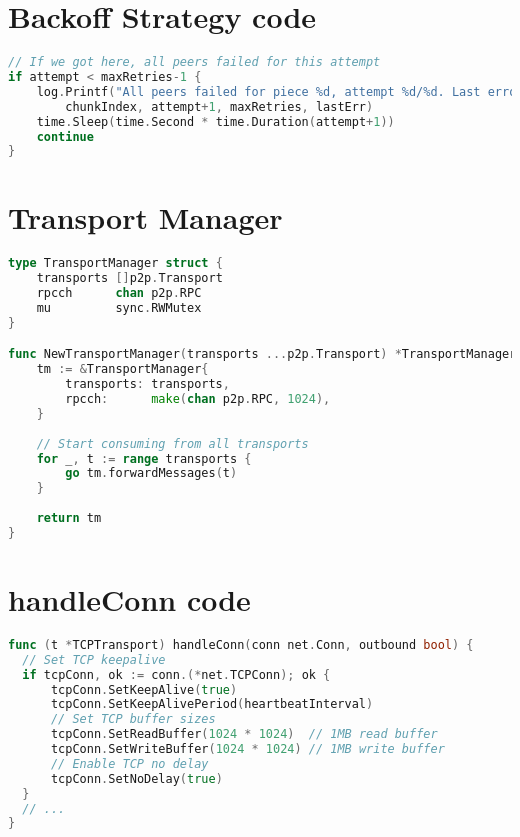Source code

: \documentclass[12pt,a4paper]{report}
\begin{document}
\section{Backoff Strategy code}
\begin{lstlisting}[language=Go, caption={Backoff strategy implementation}, label={lst:backoff-strategy}]
// If we got here, all peers failed for this attempt
if attempt < maxRetries-1 {
    log.Printf("All peers failed for piece %d, attempt %d/%d. Last error: %v",
        chunkIndex, attempt+1, maxRetries, lastErr)
    time.Sleep(time.Second * time.Duration(attempt+1))
    continue
}
\end{lstlisting}

\section{Transport Manager}
\begin{lstlisting}[language=Go, caption={Transport Manager implementation}, label={lst:transport-manager}]
type TransportManager struct {
    transports []p2p.Transport
    rpcch      chan p2p.RPC
    mu         sync.RWMutex
}

func NewTransportManager(transports ...p2p.Transport) *TransportManager {
    tm := &TransportManager{
        transports: transports,
        rpcch:      make(chan p2p.RPC, 1024),
    }
    
    // Start consuming from all transports
    for _, t := range transports {
        go tm.forwardMessages(t)
    }
    
    return tm
}
\end{lstlisting}

\section{handleConn code}
\begin{lstlisting}[language=Go, caption={handleConn optimisations}, label={lst:handleConn}]
func (t *TCPTransport) handleConn(conn net.Conn, outbound bool) {
  // Set TCP keepalive
  if tcpConn, ok := conn.(*net.TCPConn); ok {
      tcpConn.SetKeepAlive(true)
      tcpConn.SetKeepAlivePeriod(heartbeatInterval)
      // Set TCP buffer sizes
      tcpConn.SetReadBuffer(1024 * 1024)  // 1MB read buffer
      tcpConn.SetWriteBuffer(1024 * 1024) // 1MB write buffer
      // Enable TCP no delay
      tcpConn.SetNoDelay(true)
  }
  // ...
}
\end{lstlisting}
\end{document}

_ _ _ _

Problem description:
Every entry, word for word: repeat it, but skip the images.

Answer space:
Source code

: \documentclass[12pt,a4paper]{report}
\begin{document}
\section{Backoff Strategy code}
\begin{lstlisting}[language=Go, caption={Backoff strategy implementation}, label={lst:backoff-strategy}]
// If we got here, all peers failed for this attempt
if attempt < maxRetries-1 {
    log.Printf("All peers failed for piece %d, attempt %d/%d. Last error: %v",
        chunkIndex, attempt+1, maxRetries, lastErr)
    time.Sleep(time.Second * time.Duration(attempt+1))
    continue
}
\end{lstlisting}

\section{Transport Manager}
\begin{lstlisting}[language=Go, caption={Transport Manager implementation}, label={lst:transport-manager}]
type TransportManager struct {
    transports []p2p.Transport
    rpcch      chan p2p.RPC
    mu         sync.RWMutex
}

func NewTransportManager(transports ...p2p.Transport) *TransportManager {
    tm := &TransportManager{
        transports: transports,
        rpcch:      make(chan p2p.RPC, 1024),
    }
    
    // Start consuming from all transports
    for _, t := range transports {
        go tm.forwardMessages(t)
    }
    
    return tm
}
\end{lstlisting}

\section{handleConn code}
\begin{lstlisting}[language=Go, caption={handleConn optimisations}, label={lst:handleConn}]
func (t *TCPTransport) handleConn(conn net.Conn, outbound bool) {
  // Set TCP keepalive
  if tcpConn, ok := conn.(*net.TCPConn); ok {
      tcpConn.SetKeepAlive(true)
      tcpConn.SetKeepAlivePeriod(heartbeatInterval)
      // Set TCP buffer sizes
      tcpConn.SetReadBuffer(1024 * 1024)  // 1MB read buffer
      tcpConn.SetWriteBuffer(1024 * 1024) // 1MB write buffer
      // Enable TCP no delay
      tcpConn.SetNoDelay(true)
  }
  // ...
}
\end{lstlisting}
\end{document}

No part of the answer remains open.